I think that's fair because right now, most or almost all crypto apps are circular.
Yet, I have found it useful to try and separate the fundamental innovations from the current set of assets being manipulated.
Here is a partial list of fundamental crypto innovations:
- non-custodial wallets in general to protect people from predatory institutions or governments
- smart contracts that always do what they say they'll do
- inherent global jurisdiction of blockchains, ie. borderless
- vastly reduced transaction costs to stand up and operate new, networked financial instruments and other kinds of digital asset systems (property registries, etc.)
The fact that these innovations are currently majority operated on dog money, Bitcoin, ETH, etc. is a temporary characteristic of this early stage of crypto's growth.
In the future, these same innovations will operate on everything in the economy.
For example, Tesla stock (backed by custodially-held physical shares, not synthetics) has been available on Solana for some time.
> non-custodial wallets in general to protect people from predatory institutions or governments
You can do that now by hiding money in your mattress. In both cases, it's not on you to protect your money, and a lot of people who are tech savvy have been failing to do so. Regular folks are going to get robbed often.
> smart contracts that always do what they say they'll do
Except when they don't, because they have a bug, and all the money is stolen.
> inherent global jurisdiction of blockchains, ie. borderless
This is only true if you are able to spend the money as cryptocurrency. Once you try converting that into fiat, you start hitting those borders really quickly.
> vastly reduced transaction costs
Except that the transaction costs are higher, on average, and especially so if you consider the fees for converting from fiat, and back to fiat.

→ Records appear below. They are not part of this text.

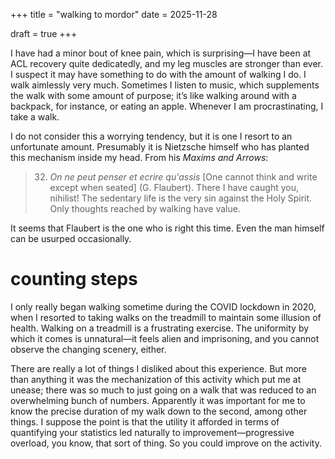 +++
title = "walking to mordor"
date = 2025-11-28

draft = true
+++

I have had a minor bout of knee pain, which is surprising—I have been at ACL recovery quite dedicatedly, and my leg muscles are stronger than ever. I suspect it may have something to do with the amount of walking I do. I walk aimlessly very much. Sometimes I listen to music, which supplements the walk with some amount of purpose; it’s like walking around with a backpack, for instance, or eating an apple. Whenever I am procrastinating, I take a walk.

I do not consider this a worrying tendency, but it is one I resort to an unfortunate amount. Presumably it is Nietzsche himself who has planted this mechanism inside my head. From his *Maxims and Arrows*:

> 32. *On ne peut penser et ecrire qu'assis* [One cannot think and write except when seated] (G. Flaubert). There I have caught you, nihilist! The sedentary life is the very sin against the Holy Spirit. Only thoughts reached by walking have value.

It seems that Flaubert is the one who is right this time. Even the man himself can be usurped occasionally.

# counting steps

I only really began walking sometime during the COVID lockdown in 2020, when I resorted to taking walks on the treadmill to maintain some illusion of health. Walking on a treadmill is a frustrating exercise. The uniformity by which it comes is unnatural—it feels alien and imprisoning, and you cannot observe the changing scenery, either. 

There are really a lot of things I disliked about this experience. But more than anything it was the mechanization of this activity which put me at unease; there was so much to just going on a walk that was reduced to an overwhelming bunch of numbers. Apparently it was important for me to know the precise duration of my walk down to the second, among other things. I suppose the point is that the utility it afforded in terms of quantifying your statistics led naturally to improvement—progressive overload, you know, that sort of thing. So you could improve on the activity.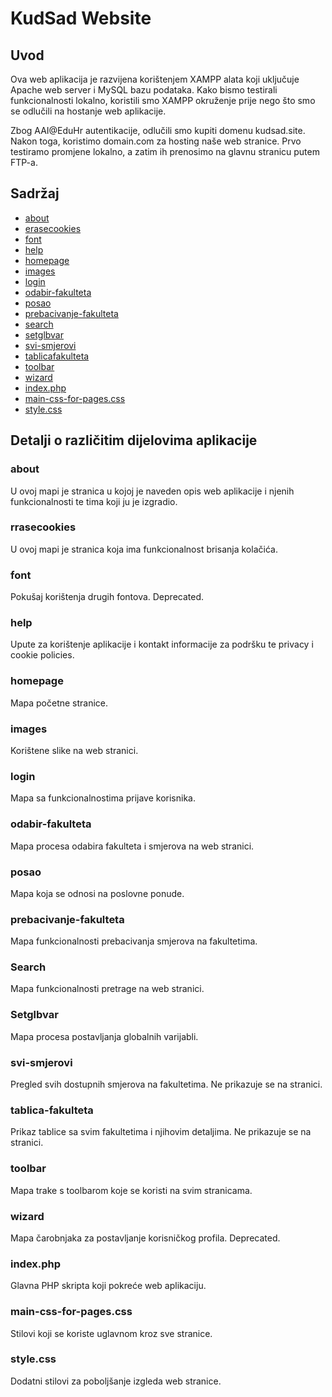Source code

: # KudSad Website

## Uvod

Ova web aplikacija je razvijena korištenjem XAMPP alata koji uključuje Apache web server i MySQL bazu podataka. Kako bismo testirali funkcionalnosti lokalno, koristili smo XAMPP okruženje prije nego što smo se odlučili na hostanje web aplikacije.

Zbog AAI@EduHr autentikacije, odlučili smo kupiti domenu kudsad.site. Nakon toga, koristimo domain.com za hosting naše web stranice. Prvo testiramo promjene lokalno, a zatim ih prenosimo na glavnu stranicu putem FTP-a.

## Sadržaj

- [about](#about)
- [erasecookies](#erasecookies)
- [font](#font)
- [help](#help)
- [homepage](#homepage)
- [images](#images)
- [login](#login)
- [odabir-fakulteta](#odabir-fakulteta)
- [posao](#posao)
- [prebacivanje-fakulteta](#prebacivanje-fakulteta)
- [search](#search)
- [setglbvar](#setglbvar)
- [svi-smjerovi](#svi-smjerovi)
- [tablicafakulteta](#tablicafakulteta)
- [toolbar](#toolbar)
- [wizard](#wizard)
- [index.php](#index.php)
- [main-css-for-pages.css](#main-css-for-pages.css)
- [style.css](#style.css)

## Detalji o različitim dijelovima aplikacije

### about

U ovoj mapi je stranica u kojoj je naveden opis web aplikacije i njenih funkcionalnosti te tima koji ju je izgradio.

### rrasecookies

U ovoj mapi je stranica koja ima funkcionalnost brisanja kolačića.

### font

Pokušaj korištenja drugih fontova. Deprecated.

### help

Upute za korištenje aplikacije i kontakt informacije za podršku te privacy i cookie policies.

### homepage

Mapa početne stranice.

### images

Korištene slike na web stranici.

### login

Mapa sa funkcionalnostima prijave korisnika.

### odabir-fakulteta

Mapa procesa odabira fakulteta i smjerova na web stranici.

### posao

Mapa koja se odnosi na poslovne ponude.

### prebacivanje-fakulteta

Mapa funkcionalnosti prebacivanja smjerova na fakultetima.

### Search

Mapa funkcionalnosti pretrage na web stranici.

### Setglbvar

Mapa procesa postavljanja globalnih varijabli.

### svi-smjerovi

Pregled svih dostupnih smjerova na fakultetima. Ne prikazuje se na stranici.

### tablica-fakulteta

Prikaz tablice sa svim fakultetima i njihovim detaljima. Ne prikazuje se na stranici.

### toolbar

Mapa trake s toolbarom koje se koristi na svim stranicama.

### wizard

Mapa čarobnjaka za postavljanje korisničkog profila. Deprecated.

### index.php

Glavna PHP skripta koji pokreće web aplikaciju.

### main-css-for-pages.css

Stilovi koji se koriste uglavnom kroz sve stranice.

### style.css

Dodatni stilovi za poboljšanje izgleda web stranice.
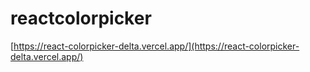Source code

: # reactcolorpicker
[https://react-colorpicker-delta.vercel.app/](https://react-colorpicker-delta.vercel.app/)
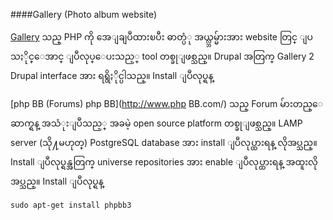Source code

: ####Gallery (Photo album website)

[Gallery](http://gallery.menalto.com/) သည္ PHP ကို အေျချပဳထားၿပီး ဓာတ္ပံု အယ္လ္ဘမ္မ်ားအား website တြင္ ျပသႏိုင္ေအာင္ ျပဳလုပ္ေပးသည့္ tool တစ္ခုျဖစ္သည္။ Drupal အတြက္ Gallery 2 Drupal interface အား ရရွိႏိုင္ပါသည္။ Install ျပဳလုပ္ရန္

[php BB (Forums) php BB](http://www.php BB.com/) သည္ Forum မ်ားတည္ေဆာက္ရန္ အသံုးျပဳသည့္ အခမဲ့ open source platform တစ္ခုျဖစ္သည္။ LAMP server (သို႔မဟုတ္) PostgreSQL database အား install ျပဳလုပ္ထားရန္ လိုအပ္သည္။ Install ျပဳလုပ္ရန္အတြက္ universe repositories အား enable ျပဳလုပ္ထားရန္ အထူးလိုအပ္သည္။ Install ျပဳလုပ္ရန္

	sudo apt-get install phpbb3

> Tesla stock (backed by custodially-held physical shares, not synthetics) has been available on Solana for some time
Sure, but a financial institute is holding those shares. You could cut the middle-man here (the cryptocurrency) and just use the financial institution.
Thanks for that link. I've been long on BTC since the beginning, and I fully love the concept of crypto.
But busy with work (and I sold my startup 2 years ago) I went completely dark on the Crypto world. Now I'm trying to catch up with it and both DeFi and everything Layer 2 seem to be the future.
Which part? Could you say more? If you make a comment like this, I feel like it should be obvious what you mean, but it isn't at all obvious to me in this case.
There's a large subset of the talented people on HN that were wrong about crypto years ago-- they couldn't see that the casino and the innovation are, unfortunately, inseparable-- and many now cling to their original incorrect points of view, even as crypto is clearly changing the world like the internet did in the 90s and mobile in the 00s.
I have been full-time in crypto for years. I could write you a 10,000-word essay on crypto's promising use cases. But, I believe that you, and many others on HN, don't want to hear it.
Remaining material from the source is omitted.